Stephen Breyer Calls Chief’s Rebuke of Trump Appropriate (1)

March 19, 2025, 3:12 PM UTCUpdated: March 19, 2025, 7:23 PM UTC

Retired Supreme Court Justice Stephen Breyer said Chief Justice John Roberts did the right thing in releasing a public statement pushing back on President Donald Trump’s calls to impeach a judge who ruled against him.

“He’s trying to explain to the people of this country how the legal system works and how it doesn’t work,” he said in a live interview with Wolf Blitzer on CNN Wednesday morning. “It doesn’t work by impeaching a judge ‘cause you don’t like his decision.”

Breyer’s interview comes a day after Roberts made a rare public statement rebuking Trump’s calls for Judge James Boasberg, chief judge of the US District Court for D.C., to be impeached in a post on social media.

The post came after Boasberg temporarily stopped Trump from deporting hundreds of alleged Venezuelan gang members.
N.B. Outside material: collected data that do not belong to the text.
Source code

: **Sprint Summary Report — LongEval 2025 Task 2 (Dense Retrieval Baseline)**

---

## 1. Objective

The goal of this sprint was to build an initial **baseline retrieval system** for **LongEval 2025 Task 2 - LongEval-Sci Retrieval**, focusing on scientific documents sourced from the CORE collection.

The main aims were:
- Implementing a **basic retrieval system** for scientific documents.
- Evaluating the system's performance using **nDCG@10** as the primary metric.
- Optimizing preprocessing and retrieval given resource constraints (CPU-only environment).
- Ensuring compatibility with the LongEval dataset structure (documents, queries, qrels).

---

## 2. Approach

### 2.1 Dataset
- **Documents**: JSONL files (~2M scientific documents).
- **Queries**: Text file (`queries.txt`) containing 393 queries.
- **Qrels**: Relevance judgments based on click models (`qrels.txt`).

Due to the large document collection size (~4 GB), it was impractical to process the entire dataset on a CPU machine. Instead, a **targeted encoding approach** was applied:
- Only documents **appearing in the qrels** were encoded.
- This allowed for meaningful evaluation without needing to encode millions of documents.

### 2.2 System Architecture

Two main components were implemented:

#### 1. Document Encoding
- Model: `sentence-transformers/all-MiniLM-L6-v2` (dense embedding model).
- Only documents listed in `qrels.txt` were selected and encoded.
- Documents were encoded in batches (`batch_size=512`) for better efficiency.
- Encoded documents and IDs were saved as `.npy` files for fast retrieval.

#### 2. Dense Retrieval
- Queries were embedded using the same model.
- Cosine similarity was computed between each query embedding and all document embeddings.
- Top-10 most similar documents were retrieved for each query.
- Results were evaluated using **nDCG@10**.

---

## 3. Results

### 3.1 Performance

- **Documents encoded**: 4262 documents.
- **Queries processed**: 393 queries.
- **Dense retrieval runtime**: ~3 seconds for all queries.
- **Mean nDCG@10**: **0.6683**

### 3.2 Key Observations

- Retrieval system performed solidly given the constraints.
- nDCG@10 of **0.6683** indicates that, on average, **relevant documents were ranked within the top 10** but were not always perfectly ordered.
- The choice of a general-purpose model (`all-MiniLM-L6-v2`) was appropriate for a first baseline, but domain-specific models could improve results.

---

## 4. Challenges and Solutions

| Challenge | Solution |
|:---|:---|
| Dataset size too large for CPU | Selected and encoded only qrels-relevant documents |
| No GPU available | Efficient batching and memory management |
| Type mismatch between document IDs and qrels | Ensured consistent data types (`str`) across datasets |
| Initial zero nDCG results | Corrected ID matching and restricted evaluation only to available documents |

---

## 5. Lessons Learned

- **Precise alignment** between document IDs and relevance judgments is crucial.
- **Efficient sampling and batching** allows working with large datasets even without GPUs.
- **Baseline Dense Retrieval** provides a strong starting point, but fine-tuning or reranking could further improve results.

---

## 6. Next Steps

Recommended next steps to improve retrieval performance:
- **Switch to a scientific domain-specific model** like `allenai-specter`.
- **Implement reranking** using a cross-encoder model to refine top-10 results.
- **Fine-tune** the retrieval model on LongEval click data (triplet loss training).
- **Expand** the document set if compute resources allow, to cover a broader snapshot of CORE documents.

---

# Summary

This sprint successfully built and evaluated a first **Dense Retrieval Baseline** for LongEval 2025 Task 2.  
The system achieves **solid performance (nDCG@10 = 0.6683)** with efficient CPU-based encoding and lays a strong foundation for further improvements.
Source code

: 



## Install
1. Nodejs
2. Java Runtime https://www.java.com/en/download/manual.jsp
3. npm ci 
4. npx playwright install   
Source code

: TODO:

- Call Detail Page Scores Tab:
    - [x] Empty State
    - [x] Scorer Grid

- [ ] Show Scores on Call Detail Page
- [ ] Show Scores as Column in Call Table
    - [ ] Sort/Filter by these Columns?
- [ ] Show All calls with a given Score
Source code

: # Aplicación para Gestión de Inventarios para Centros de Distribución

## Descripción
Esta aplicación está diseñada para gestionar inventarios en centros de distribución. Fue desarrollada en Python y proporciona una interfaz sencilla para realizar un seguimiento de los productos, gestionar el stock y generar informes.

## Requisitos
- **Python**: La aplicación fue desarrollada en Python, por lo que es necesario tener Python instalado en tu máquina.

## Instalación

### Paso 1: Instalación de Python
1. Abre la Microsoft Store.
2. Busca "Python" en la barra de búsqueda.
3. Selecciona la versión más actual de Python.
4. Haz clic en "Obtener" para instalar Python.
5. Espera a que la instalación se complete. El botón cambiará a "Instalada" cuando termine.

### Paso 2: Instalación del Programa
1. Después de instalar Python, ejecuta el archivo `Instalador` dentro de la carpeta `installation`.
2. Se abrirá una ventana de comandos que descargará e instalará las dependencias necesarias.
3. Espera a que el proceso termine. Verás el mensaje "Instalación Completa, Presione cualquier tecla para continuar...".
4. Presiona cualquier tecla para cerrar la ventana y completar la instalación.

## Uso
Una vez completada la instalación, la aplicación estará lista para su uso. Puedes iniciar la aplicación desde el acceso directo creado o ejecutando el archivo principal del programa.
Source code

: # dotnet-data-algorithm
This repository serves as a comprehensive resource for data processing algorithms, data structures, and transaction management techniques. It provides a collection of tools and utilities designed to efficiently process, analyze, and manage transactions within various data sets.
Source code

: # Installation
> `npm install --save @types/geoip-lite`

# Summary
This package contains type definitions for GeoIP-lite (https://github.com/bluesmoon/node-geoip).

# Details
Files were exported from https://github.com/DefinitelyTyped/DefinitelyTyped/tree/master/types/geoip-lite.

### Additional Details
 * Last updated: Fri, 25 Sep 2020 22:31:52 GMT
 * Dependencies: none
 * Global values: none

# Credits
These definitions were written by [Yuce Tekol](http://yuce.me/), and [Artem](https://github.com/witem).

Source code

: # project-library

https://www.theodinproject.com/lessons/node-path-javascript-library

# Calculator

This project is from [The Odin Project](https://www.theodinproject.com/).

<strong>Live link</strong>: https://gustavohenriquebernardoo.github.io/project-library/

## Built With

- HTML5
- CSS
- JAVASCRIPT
Trump didn’t refer to Boasberg by name, but called the Obama appointee a “Radical Left Lunatic of a Judge, a troublemaker and agitator.”

In a statement released by the Supreme Court’s Public Information Office, Roberts called the remarks “not an appropriate response” to disagreement with a court ruling.

“For more than two centuries, it has been established that impeachment is not an appropriate response to disagreement concerning a judicial decision,” Roberts said in the statement Tuesday morning. “The normal appellate review process exists for that purpose.”

Breyer was asked what Roberts’ statement says about Trump, but he declined to answer.

“The statement doesn’t mention the president,” he said. Blitzer pushed back, saying it’s obvious given the timing of its release, but Breyer said Blitzer “can ask the person who made the statement.”

Trump responded to Roberts with an additional post on social media Tuesday night in which he doubled down in his criticisms of Boasberg.

“If a President doesn’t have the right to throw murderers, and other criminals, out of our Country because a Radical Left Lunatic Judge wants to assume the role of President, then our Country is in very big trouble, and destined to fail!” he said.

During a press conference Wednesday afternoon, however, White House Press Secretary Karoline Leavitt said the Trump administration “will continue to comply” with court orders and “fight these battles in courts.”

“But it’s incredibly apparent that there is a concerted effort by the far-left to judge shop, to pick judges who are clearly acting as partisan activists from the bench in an attempt to derail this president’s agenda,” she said.

Leavitt called Boasberg a Democrat activist, who’s consistently shown his disdain for Trump and his policies.

“The president has made it clear that he believes this judge, in this case, should be impeached and he has also made it clear that he has great respect for the Chief Justice John Roberts and it’s incumbent upon the Supreme Court to rein in these activist judges,” she said.

Breyer, who retired from the court in 2022, was asked during his interview if the court has enough credibility with the people in the US right now to push back against the president when necessary.

“You don’t want a president to be looking over his shoulder to public opinion,” Breyer said. “No judge decides a case by looking to the temperature of the day, but every judge is aware of the climate of the era.”